Revathy (born 27 September 1988), known by her stage name Kadhal Sandhya, is an Indian actress who appeared in Malayalam, Tamil, Telugu and Kannada films.

Early life
She was born in the year 1988. Her father Ajith is an employee of IOB and her mother Maya is a beautician. She has an elder brother, Rahul. She attended Vidyodaya Girls Higher Secondary School, Chennai until completing Class 9.

Career
Sandhya was studying when she starred in the Tamil love story Kaadhal. The role was offered to many known actresses, including Ileana D'Cruz and then Varalaxmi Sarathkumar, but the latter's father was reluctant to let her become an actress at the time. The team then picked Saranya was in Class IX, when cinematographer Vijay Milton referred her on to Balaji Sakthivel. She was initially considered to play the heroine in the film, but finally the role was later handed to Sandhya, after the director felt Saranya looked too young.
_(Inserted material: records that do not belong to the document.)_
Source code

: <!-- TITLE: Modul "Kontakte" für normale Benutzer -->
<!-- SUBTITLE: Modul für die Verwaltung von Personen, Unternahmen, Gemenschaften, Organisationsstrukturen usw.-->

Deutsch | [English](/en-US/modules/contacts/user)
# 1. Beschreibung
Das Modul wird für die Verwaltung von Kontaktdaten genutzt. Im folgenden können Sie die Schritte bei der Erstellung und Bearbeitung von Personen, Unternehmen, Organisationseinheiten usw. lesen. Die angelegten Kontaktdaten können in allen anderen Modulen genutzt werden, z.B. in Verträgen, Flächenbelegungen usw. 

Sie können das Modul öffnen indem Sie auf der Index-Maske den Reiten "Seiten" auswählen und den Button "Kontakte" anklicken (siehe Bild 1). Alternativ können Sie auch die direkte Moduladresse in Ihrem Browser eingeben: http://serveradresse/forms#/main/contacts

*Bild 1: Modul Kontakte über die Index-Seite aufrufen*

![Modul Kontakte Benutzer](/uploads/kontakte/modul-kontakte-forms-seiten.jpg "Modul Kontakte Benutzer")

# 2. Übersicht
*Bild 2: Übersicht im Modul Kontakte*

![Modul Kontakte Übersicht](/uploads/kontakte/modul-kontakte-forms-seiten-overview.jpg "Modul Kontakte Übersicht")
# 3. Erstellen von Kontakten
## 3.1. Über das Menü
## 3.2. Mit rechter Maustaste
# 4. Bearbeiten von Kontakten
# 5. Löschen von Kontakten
After the success of the film Kaadhal,in  2004, she took up a Malayalam film titled Alice in Wonderland which she played as the sister of actor Jayaram.  Then came the musical romance Dishyum with Jeeva. In her third Tamil film, Vallavan, she had only a small role, and the film had only modest box office success. She also acted in Koodal Nagar with Bharath. After the success of Cycle, she shifted her focus to Malayalam cinema. She debuted as a playback singer for the film Manjal Veiyil. In 2010, she appeared in a role opposite Vishnuvardhan in the Kannada film Aptharakshaka directed by P. Vasu.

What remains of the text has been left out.